VORs are pretty interesting. At first i thought every plane had a small antenna array on board to check the direction to the VOR.
But the direction is just calculated by the phase shift between an omnidirectional and a directional signal. So it can be implemented very cheaply on every plane.
ADF uses radio direction finding techniques. It's not very accurate and is all but deprecated except for some corner cases where the legislation hasn't yet allowed for overlay approaches (replacing a real radio beacon with its true position via GPS / IRS).
There are some convincing reasons for being cautious on general on that front. Accidents have happened because some beacons have been substituted for the wrong location or even things like slant range being different from true range. In general ADF is so inaccurate that its protected areas are massive.
There's also a very real chance that commercial aviation may find itself operating in a GPS-denied environment, at least in various edge cases. For example, combat zones often employ GPS spoofing and jamming, and because radio waves don't exactly respect borders, this can sometimes affect civilian equipment outside of the combat zone. This has happened at least near Israel, Iraq, and Ukraine in the last few years. In other cases, truckers or rideshare drivers that want to spoof their company trackers end up parking too close to an airport and impacting planes on an RNAV approach.
> There's also a very real chance that commercial aviation may find itself operating in a GPS-denied environment, at least in various edge cases.

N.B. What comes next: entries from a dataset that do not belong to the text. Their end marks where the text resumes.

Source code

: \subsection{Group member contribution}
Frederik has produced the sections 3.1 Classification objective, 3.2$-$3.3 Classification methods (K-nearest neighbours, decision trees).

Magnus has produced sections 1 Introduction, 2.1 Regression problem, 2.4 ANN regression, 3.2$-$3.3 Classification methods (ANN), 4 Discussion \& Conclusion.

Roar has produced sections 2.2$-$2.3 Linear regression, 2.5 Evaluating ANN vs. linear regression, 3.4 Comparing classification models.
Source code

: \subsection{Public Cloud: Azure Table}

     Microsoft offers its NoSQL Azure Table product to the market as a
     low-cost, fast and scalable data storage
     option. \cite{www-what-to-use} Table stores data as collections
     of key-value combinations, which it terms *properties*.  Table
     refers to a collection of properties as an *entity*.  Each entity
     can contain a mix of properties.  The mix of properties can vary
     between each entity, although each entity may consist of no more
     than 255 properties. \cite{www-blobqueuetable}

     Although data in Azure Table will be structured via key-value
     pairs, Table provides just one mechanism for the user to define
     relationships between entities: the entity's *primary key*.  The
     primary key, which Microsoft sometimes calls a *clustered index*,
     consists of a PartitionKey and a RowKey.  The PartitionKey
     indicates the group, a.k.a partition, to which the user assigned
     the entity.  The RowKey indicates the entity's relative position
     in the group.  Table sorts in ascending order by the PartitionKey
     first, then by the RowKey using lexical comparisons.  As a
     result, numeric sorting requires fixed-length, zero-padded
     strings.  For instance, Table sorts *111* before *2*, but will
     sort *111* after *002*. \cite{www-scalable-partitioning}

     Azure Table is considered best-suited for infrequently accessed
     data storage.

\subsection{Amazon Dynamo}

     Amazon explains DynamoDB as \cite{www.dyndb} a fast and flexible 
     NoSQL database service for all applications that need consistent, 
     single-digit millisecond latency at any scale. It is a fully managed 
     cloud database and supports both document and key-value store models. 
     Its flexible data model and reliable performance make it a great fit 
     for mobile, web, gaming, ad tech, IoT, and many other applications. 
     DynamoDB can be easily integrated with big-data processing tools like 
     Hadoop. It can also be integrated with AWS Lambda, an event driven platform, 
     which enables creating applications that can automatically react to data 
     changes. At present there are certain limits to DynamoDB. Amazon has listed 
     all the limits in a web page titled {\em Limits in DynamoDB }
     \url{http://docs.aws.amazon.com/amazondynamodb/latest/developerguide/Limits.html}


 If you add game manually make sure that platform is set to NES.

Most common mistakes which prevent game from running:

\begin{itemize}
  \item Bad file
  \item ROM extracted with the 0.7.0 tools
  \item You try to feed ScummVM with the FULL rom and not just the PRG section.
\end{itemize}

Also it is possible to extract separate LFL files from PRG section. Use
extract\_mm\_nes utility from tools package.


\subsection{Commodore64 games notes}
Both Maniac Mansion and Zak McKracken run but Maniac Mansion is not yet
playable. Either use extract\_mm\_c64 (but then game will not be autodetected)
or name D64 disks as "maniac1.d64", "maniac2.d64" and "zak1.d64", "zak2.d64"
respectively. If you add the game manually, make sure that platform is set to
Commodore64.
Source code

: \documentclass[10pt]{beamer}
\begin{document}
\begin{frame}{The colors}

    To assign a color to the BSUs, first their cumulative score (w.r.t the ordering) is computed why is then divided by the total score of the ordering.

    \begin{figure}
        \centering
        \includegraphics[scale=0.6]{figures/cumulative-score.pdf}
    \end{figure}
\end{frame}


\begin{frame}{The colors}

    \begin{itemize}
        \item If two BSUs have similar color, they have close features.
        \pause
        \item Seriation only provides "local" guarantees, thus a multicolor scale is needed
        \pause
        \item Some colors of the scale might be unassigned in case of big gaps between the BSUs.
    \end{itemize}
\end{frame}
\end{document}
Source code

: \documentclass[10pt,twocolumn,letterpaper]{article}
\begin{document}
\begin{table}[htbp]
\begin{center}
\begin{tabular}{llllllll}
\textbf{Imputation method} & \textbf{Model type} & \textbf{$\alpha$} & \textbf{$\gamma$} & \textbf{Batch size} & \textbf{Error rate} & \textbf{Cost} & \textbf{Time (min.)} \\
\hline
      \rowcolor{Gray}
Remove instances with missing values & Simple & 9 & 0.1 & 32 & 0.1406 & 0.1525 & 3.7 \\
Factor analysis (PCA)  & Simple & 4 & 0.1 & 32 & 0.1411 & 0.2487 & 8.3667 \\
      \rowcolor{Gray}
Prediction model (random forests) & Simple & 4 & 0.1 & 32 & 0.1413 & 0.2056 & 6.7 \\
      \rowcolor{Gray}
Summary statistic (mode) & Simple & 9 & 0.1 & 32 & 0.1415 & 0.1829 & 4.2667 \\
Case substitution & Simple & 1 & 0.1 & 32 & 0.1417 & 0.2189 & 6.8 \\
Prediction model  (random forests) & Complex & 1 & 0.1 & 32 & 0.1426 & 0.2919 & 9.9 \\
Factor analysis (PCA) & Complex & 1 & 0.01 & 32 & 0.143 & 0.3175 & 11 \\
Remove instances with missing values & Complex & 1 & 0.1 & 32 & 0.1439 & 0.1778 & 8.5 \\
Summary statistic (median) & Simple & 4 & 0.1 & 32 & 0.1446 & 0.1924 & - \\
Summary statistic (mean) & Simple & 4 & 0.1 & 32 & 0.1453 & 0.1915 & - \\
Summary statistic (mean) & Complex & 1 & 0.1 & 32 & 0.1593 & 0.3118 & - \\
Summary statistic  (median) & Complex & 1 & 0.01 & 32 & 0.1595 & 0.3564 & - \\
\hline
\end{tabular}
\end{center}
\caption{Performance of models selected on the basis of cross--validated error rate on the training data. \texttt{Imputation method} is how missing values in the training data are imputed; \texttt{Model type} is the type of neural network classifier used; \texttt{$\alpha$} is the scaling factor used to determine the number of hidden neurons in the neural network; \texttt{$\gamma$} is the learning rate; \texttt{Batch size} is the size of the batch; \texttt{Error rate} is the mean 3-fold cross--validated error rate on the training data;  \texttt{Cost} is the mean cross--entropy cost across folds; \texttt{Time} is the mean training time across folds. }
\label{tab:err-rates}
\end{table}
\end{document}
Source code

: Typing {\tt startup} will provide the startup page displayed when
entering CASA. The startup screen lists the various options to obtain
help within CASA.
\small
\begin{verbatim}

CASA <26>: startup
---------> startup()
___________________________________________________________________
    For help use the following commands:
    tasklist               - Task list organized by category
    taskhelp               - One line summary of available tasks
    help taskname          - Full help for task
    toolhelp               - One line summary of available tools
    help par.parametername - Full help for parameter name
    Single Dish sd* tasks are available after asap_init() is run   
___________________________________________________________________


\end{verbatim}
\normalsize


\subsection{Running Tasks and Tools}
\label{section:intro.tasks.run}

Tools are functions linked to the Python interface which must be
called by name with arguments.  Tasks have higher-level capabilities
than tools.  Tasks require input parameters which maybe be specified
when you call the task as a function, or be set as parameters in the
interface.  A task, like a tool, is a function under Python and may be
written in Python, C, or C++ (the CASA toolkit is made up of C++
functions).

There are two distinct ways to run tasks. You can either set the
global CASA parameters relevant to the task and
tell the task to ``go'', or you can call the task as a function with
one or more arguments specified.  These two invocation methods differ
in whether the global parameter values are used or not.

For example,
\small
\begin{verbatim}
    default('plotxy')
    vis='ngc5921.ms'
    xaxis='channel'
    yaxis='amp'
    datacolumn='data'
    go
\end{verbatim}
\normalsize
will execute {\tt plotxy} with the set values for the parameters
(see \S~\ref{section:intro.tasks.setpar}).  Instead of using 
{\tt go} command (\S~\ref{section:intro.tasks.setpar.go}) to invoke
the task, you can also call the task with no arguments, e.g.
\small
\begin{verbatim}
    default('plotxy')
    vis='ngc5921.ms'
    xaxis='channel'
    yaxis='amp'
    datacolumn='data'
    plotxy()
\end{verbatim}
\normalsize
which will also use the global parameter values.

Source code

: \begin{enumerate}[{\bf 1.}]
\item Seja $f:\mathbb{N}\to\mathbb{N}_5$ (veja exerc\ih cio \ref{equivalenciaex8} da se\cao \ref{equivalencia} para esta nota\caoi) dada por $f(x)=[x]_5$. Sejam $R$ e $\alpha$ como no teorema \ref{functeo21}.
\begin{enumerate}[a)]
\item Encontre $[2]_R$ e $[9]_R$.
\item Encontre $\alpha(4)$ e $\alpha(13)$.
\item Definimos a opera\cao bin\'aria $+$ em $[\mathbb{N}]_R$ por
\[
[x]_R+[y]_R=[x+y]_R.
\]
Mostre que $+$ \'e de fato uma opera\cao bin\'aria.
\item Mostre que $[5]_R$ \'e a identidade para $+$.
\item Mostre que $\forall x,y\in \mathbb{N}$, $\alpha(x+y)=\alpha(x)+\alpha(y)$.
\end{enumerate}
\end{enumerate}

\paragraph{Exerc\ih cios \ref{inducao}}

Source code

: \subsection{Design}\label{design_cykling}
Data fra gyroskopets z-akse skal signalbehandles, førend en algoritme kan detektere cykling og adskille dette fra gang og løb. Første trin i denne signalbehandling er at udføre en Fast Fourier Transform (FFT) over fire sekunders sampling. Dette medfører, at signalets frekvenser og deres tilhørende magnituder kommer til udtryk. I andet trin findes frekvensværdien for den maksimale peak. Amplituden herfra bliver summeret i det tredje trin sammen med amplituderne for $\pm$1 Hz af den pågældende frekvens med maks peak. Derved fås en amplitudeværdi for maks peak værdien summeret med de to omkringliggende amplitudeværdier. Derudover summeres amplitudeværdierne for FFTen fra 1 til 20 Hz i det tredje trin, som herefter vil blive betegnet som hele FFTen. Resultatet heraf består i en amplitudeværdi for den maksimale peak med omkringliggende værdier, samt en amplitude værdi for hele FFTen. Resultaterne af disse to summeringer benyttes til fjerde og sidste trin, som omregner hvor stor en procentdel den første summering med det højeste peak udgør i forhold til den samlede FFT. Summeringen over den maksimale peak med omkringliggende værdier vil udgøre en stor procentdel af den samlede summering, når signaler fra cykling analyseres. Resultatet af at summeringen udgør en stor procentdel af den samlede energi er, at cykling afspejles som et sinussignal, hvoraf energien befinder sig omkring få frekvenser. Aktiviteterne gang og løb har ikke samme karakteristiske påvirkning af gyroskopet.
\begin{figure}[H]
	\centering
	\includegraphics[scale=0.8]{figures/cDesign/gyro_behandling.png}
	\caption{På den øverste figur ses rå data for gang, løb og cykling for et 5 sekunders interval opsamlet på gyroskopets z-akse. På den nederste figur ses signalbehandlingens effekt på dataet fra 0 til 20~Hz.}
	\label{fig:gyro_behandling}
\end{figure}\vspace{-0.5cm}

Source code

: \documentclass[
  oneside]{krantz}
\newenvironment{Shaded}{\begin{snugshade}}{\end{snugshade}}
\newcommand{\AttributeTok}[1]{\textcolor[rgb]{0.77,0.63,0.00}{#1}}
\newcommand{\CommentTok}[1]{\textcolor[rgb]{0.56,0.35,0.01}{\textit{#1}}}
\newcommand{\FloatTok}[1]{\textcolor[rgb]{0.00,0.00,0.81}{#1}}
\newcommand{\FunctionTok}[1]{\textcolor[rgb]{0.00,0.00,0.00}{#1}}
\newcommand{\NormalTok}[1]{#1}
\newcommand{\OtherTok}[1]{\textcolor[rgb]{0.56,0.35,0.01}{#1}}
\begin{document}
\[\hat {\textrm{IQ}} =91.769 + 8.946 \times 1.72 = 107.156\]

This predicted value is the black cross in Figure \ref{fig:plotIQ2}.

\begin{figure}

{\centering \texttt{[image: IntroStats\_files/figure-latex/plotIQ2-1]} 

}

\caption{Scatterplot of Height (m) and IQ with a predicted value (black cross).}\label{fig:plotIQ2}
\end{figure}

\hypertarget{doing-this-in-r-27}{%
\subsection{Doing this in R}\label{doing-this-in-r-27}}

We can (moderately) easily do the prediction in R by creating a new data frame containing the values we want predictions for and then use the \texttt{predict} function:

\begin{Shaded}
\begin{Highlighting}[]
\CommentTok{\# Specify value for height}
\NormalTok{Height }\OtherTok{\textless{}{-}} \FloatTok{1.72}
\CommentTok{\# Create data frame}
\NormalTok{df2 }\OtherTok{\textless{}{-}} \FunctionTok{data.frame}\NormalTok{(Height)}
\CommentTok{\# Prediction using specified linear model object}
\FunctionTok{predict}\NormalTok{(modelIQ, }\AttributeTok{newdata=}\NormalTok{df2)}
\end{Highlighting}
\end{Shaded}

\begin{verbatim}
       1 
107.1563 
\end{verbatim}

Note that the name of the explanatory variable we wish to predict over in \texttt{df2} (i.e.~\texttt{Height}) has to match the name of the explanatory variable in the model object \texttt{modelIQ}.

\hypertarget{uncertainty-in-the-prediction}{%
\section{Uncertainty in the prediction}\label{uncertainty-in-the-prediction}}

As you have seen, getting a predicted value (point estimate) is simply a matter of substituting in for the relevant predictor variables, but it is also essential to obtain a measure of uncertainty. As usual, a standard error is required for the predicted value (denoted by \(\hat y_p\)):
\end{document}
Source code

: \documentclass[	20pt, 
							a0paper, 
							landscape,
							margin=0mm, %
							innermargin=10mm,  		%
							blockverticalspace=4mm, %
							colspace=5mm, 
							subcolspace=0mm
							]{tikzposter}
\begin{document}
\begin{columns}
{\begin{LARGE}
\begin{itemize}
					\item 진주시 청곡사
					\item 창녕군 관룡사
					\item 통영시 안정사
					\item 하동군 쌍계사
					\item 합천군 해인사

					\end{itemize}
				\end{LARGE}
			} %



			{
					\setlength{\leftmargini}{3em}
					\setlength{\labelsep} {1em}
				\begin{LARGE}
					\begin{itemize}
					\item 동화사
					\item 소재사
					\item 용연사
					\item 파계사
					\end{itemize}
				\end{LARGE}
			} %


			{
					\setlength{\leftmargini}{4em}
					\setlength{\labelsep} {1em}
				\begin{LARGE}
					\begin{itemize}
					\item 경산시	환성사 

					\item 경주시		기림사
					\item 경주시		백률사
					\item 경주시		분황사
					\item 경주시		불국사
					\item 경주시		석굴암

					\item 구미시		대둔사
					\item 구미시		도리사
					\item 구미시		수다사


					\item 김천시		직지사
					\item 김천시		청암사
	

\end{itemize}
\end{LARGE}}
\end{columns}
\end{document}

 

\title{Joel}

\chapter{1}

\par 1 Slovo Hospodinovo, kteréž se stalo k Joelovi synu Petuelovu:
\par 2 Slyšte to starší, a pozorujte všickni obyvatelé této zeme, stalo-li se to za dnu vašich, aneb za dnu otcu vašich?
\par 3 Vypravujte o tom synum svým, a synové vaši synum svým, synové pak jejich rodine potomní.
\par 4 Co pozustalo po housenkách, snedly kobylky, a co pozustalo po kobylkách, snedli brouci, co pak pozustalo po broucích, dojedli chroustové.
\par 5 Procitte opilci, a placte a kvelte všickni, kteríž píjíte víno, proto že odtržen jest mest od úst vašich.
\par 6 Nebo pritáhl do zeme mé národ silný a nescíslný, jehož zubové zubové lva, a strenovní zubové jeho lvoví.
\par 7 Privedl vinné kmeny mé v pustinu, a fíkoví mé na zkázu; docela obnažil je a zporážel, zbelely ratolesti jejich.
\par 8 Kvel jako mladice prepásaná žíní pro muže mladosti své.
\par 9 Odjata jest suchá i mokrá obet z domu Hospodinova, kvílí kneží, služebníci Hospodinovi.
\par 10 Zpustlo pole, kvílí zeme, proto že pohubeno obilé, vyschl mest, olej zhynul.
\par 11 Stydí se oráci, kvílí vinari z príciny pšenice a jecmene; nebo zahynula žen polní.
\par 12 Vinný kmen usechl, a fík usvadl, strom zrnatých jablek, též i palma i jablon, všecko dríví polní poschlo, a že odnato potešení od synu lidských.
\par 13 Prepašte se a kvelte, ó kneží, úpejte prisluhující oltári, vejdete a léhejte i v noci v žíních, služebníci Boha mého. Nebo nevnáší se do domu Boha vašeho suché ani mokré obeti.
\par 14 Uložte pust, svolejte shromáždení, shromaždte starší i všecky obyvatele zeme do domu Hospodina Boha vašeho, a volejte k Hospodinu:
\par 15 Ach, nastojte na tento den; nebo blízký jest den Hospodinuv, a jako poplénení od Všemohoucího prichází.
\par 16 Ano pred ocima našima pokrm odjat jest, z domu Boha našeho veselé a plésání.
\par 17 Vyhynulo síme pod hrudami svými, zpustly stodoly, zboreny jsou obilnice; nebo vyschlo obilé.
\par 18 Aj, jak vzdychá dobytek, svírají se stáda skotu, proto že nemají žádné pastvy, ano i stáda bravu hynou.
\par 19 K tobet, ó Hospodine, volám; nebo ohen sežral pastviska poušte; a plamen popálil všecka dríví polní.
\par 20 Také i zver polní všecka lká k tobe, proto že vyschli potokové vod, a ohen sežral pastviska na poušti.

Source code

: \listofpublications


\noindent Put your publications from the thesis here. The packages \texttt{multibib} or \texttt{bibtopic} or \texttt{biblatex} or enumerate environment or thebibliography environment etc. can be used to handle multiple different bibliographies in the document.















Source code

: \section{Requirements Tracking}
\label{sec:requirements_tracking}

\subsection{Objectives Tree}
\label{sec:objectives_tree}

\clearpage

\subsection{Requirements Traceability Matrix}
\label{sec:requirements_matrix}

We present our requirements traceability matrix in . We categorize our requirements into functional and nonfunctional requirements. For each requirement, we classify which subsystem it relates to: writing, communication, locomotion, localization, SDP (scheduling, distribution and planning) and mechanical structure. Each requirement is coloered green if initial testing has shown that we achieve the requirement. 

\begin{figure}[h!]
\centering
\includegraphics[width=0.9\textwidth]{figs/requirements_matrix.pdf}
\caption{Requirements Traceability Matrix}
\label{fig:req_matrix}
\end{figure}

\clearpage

Yea, it's kind of terrifying that we are slowly putting all of our eggs in the GPS basket. I love GPS but when lives are at stake, you need a redundant backup navigation system that is robustly deployed and reliably works.
The VOR Minimum Operation Network[1] in the US is basically supposed to be that. They're decommissioning a lot of the VORs but at least guaranteeing that you'll be 100NM away from a working VOR and an airport with an approach that can be accomplished with VORs for the initial fixes.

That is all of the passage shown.